また、カートリッジ式の小型水素ボトルを採用しており、安全性を確保しつつ簡単に交換できるなど利便性も確保されている。
U200は2025年大阪・関西万博でスタッフの移動用モビリティとして採用され、社会実装に向けたモデルケースとして注目を集めていた。
YOUON JAPANは太陽光発電を利用して水から水素を生成・貯蔵・活用する一体型システムを構築し、「太陽光と水があれば水素が生まれる」というテーマのもと、カーボンニュートラルな社会の実現を目指している。
今後、水素スクーターや家庭用発電機など関連製品の開発も計画しており、日常生活に水素応用製品を浸透させる戦略を強化していく構えだ。
水素モビリティの波及効果と課題 コストとインフラ整備が焦点に
「U200」の実用化は、環境負荷を大幅に減らす新たな交通手段として注目に値する。
環境への配慮のみならず、カートリッジ型の利便性や万博での運用実績がある点は、普及に有利に働くだろう。

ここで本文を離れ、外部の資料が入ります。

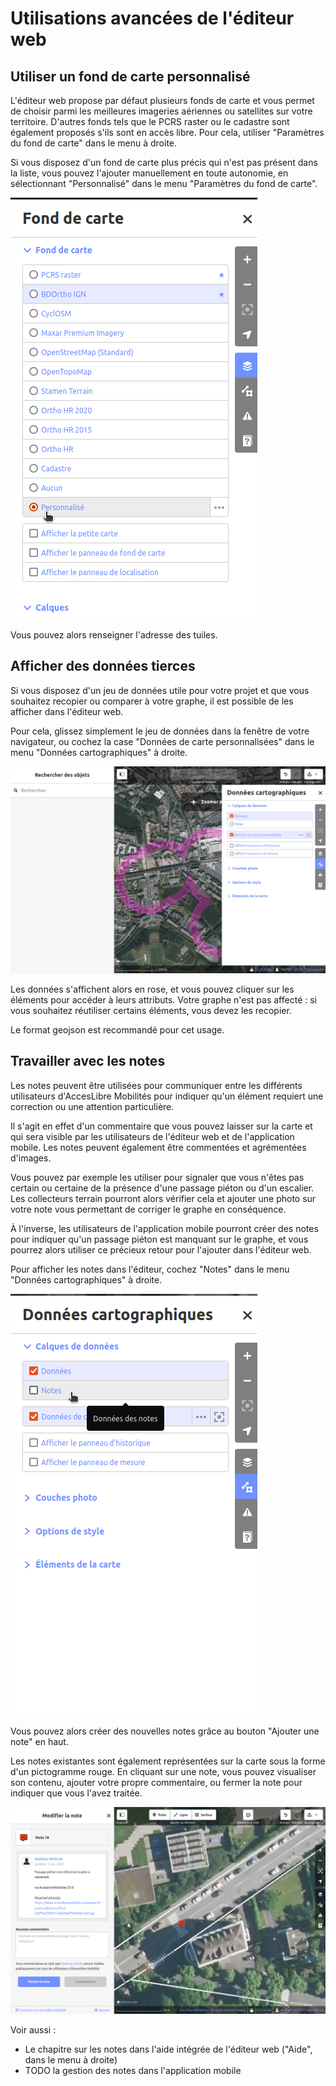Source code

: # Utilisations avancées de l'éditeur web

## Utiliser un fond de carte personnalisé

L'éditeur web propose par défaut plusieurs fonds de carte et vous permet de choisir parmi les meilleures imageries aériennes ou satellites sur votre territoire. D'autres fonds tels que le PCRS raster ou le cadastre sont également proposés s'ils sont en accès libre. Pour cela, utiliser "Paramètres du fond de carte" dans le menu à droite.

Si vous disposez d'un fond de carte plus précis qui n'est pas présent dans la liste, vous pouvez l'ajouter manuellement en toute autonomie, en sélectionnant "Personnalisé" dans le menu "Paramètres du fond de carte".

![Capture d'écran de l'éditeur web](../../img/yukaidi_custom-background.png)

Vous pouvez alors renseigner l'adresse des tuiles.

## Afficher des données tierces

Si vous disposez d'un jeu de données utile pour votre projet et que vous souhaitez recopier ou comparer à votre graphe, il est possible de les afficher dans l'éditeur web.

Pour cela, glissez simplement le jeu de données dans la fenêtre de votre navigateur, ou cochez la case "Données de carte personnalisées" dans le menu "Données cartographiques" à droite.

![Capture d'écran de l'éditeur web](../../img/yukaidi_custom-geojson.png)

Les données s'affichent alors en rose, et vous pouvez cliquer sur les éléments pour accéder à leurs attributs. Votre graphe n'est pas affecté : si vous souhaitez réutiliser certains éléments, vous devez les recopier.

Le format geojson est recommandé pour cet usage.

## Travailler avec les notes

Les notes peuvent être utilisées pour communiquer entre les différents utilisateurs d'AccesLibre Mobilités pour indiquer qu'un élément requiert une correction ou une attention particulière.

Il s'agit en effet d'un commentaire que vous pouvez laisser sur la carte et qui sera visible par les utilisateurs de l'éditeur web et de l'application mobile. Les notes peuvent également être commentées et agrémentées d'images.

Vous pouvez par exemple les utiliser pour signaler que vous n'êtes pas certain ou certaine de la présence d'une passage piéton ou d'un escalier. Les collecteurs terrain pourront alors vérifier cela et ajouter une photo sur votre note vous permettant de corriger le graphe en conséquence.

À l'inverse, les utilisateurs de l'application mobile pourront créer des notes pour indiquer qu'un passage piéton est manquant sur le graphe, et vous pourrez alors utiliser ce précieux retour pour l'ajouter dans l'éditeur web.

Pour afficher les notes dans l'éditeur, cochez "Notes" dans le menu "Données cartographiques" à droite.

![Capture d'écran de l'éditeur web](../../img/yukaidi_add-notes.png)

Vous pouvez alors créer des nouvelles notes grâce au bouton "Ajouter une note" en haut.

Les notes existantes sont également représentées sur la carte sous la forme d'un pictogramme rouge. En cliquant sur une note, vous pouvez visualiser son contenu, ajouter votre propre commentaire, ou fermer la note pour indiquer que vous l'avez traitée.

![Capture d'écran de l'éditeur web](../../img/yukaidi_edit-note.png)

Voir aussi :

* Le chapitre sur les notes dans l'aide intégrée de l'éditeur web ("Aide", dans le menu à droite)
* TODO la gestion des notes dans l'application mobile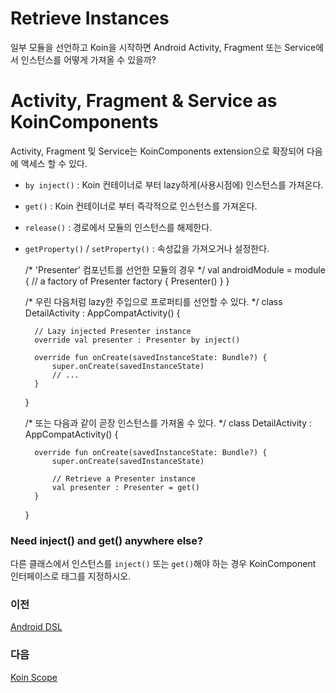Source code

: # Retrieve Instances

일부 모듈을 선언하고 Koin을 시작하면 Android Activity, Fragment 또는 Service에서 인스턴스를 어떻게 가져올 수 있을까?

# Activity, Fragment & Service as KoinComponents

Activity, Fragment 및 Service는 KoinComponents extension으로 확장되어 다음에 액세스 할 수 있다.

- `by inject()` : Koin 컨테이너로 부터 lazy하게(사용시점에) 인스턴스를 가져온다.
- `get()` : Koin 컨테이너로 부터 즉각적으로 인스턴스를 가져온다.
- `release()` : 경로에서 모듈의 인스턴스를 해제한다.
- `getProperty()` / `setProperty()` : 속성값을 가져오거나 설정한다.

    /* 'Presenter' 컴포넌트를 선언한 모듈의 경우 */
    val androidModule = module {
        // a factory of Presenter
        factory { Presenter() }
    }
    
    /* 우린 다음처럼 lazy한 주입으로 프로퍼티를 선언할 수 있다. */
    class DetailActivity : AppCompatActivity() {
    
        // Lazy injected Presenter instance
        override val presenter : Presenter by inject()
        
        override fun onCreate(savedInstanceState: Bundle?) {
            super.onCreate(savedInstanceState)
            // ...
        }
    }
    
    /* 또는 다음과 같이 곧장 인스턴스를 가져올 수 있다. */
    class DetailActivity : AppCompatActivity() {
    
        override fun onCreate(savedInstanceState: Bundle?) {
            super.onCreate(savedInstanceState)
        
            // Retrieve a Presenter instance
            val presenter : Presenter = get()
        }
    }
    

### Need inject() and get() anywhere else?

다른 클래스에서 인스턴스를 `inject()` 또는 `get()`해야 하는 경우 KoinComponent 인터페이스로 태그를 지정하시오.

### **이전**

[Android DSL](Android%20DSL.md)

### **다음**

[Koin Scope](Koin%20Scope.md)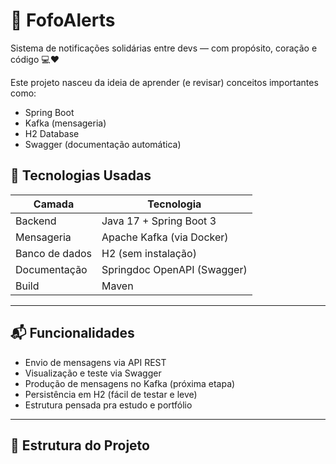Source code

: # 💌 FofoAlerts

Sistema de notificações solidárias entre devs — com propósito, coração e código 💻❤️

Este projeto nasceu da ideia de aprender (e revisar) conceitos importantes como:
- Spring Boot
- Kafka (mensageria)
- H2 Database
- Swagger (documentação automática)

## 🚀 Tecnologias Usadas

| Camada        | Tecnologia                 |
|---------------|----------------------------|
| Backend       | Java 17 + Spring Boot 3    |
| Mensageria    | Apache Kafka (via Docker)  |
| Banco de dados| H2 (sem instalação)        |
| Documentação  | Springdoc OpenAPI (Swagger)|
| Build         | Maven                      |

---

## 📬 Funcionalidades

- Envio de mensagens via API REST
- Visualização e teste via Swagger
- Produção de mensagens no Kafka (próxima etapa)
- Persistência em H2 (fácil de testar e leve)
- Estrutura pensada pra estudo e portfólio

---

## 📂 Estrutura do Projeto

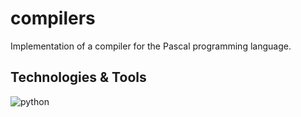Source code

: # compilers

Implementation of a compiler for the Pascal programming language.

## Technologies & Tools

![python](https://img.shields.io/badge/Python-3776AB?style=for-the-badge&logo=python&logoColor=white)
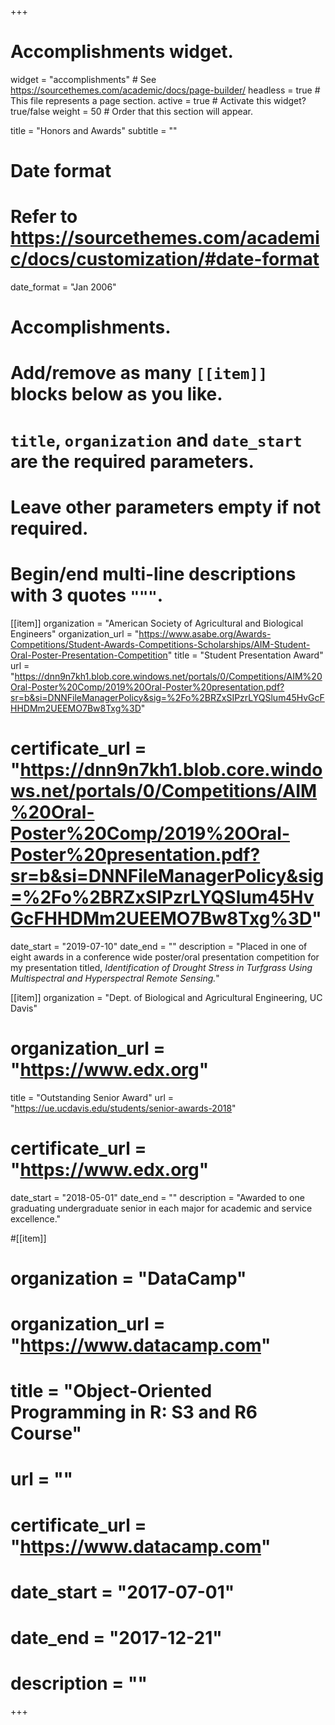 +++
# Accomplishments widget.
widget = "accomplishments"  # See https://sourcethemes.com/academic/docs/page-builder/
headless = true  # This file represents a page section.
active = true  # Activate this widget? true/false
weight = 50  # Order that this section will appear.

title = "Honors and Awards"
subtitle = ""

# Date format
#   Refer to https://sourcethemes.com/academic/docs/customization/#date-format
date_format = "Jan 2006"

# Accomplishments.
#   Add/remove as many `[[item]]` blocks below as you like.
#   `title`, `organization` and `date_start` are the required parameters.
#   Leave other parameters empty if not required.
#   Begin/end multi-line descriptions with 3 quotes `"""`.

[[item]]
  organization = "American Society of Agricultural and Biological Engineers"
  organization_url = "https://www.asabe.org/Awards-Competitions/Student-Awards-Competitions-Scholarships/AIM-Student-Oral-Poster-Presentation-Competition"
  title = "Student Presentation Award"
  url = "https://dnn9n7kh1.blob.core.windows.net/portals/0/Competitions/AIM%20Oral-Poster%20Comp/2019%20Oral-Poster%20presentation.pdf?sr=b&si=DNNFileManagerPolicy&sig=%2Fo%2BRZxSIPzrLYQSlum45HvGcFHHDMm2UEEMO7Bw8Txg%3D"
  # certificate_url = "https://dnn9n7kh1.blob.core.windows.net/portals/0/Competitions/AIM%20Oral-Poster%20Comp/2019%20Oral-Poster%20presentation.pdf?sr=b&si=DNNFileManagerPolicy&sig=%2Fo%2BRZxSIPzrLYQSlum45HvGcFHHDMm2UEEMO7Bw8Txg%3D"
  date_start = "2019-07-10"
  date_end = ""
  description = "Placed in one of eight awards in a conference wide poster/oral presentation competition for my presentation titled, *Identification of Drought Stress in Turfgrass Using Multispectral and Hyperspectral Remote Sensing.*"

[[item]]
  organization = "Dept. of Biological and Agricultural Engineering, UC Davis"
#  organization_url = "https://www.edx.org"
  title = "Outstanding Senior Award"
  url = "https://ue.ucdavis.edu/students/senior-awards-2018"
# certificate_url = "https://www.edx.org"
  date_start = "2018-05-01"
  date_end = ""
  description = "Awarded to one graduating undergraduate senior in each major for academic and service excellence."
  
#[[item]]
#  organization = "DataCamp"
#  organization_url = "https://www.datacamp.com"
#  title = "Object-Oriented Programming in R: S3 and R6 Course"
#  url = ""
#  certificate_url = "https://www.datacamp.com"
#  date_start = "2017-07-01"
#  date_end = "2017-12-21"
#  description = ""

+++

政府の「水素社会実現戦略」に沿う形で、地方自治体や企業による導入支援の可能性も広がると見られる。
一方で、水素カートリッジの供給体制やステーション網の整備といったインフラ面の課題は依然残る。
燃料コストや交換プロセスの標準化も、普及を左右する要因となるだろう。
YOUON JAPANのような民間主導の技術開発が進むことで、水素エネルギーの活用は研究用途から生活領域へと広がりつつある。
自動車に続く個人単位の水素利用が進展すれば、脱炭素社会への移行を支える新たなライフスタイルの礎となるだろう。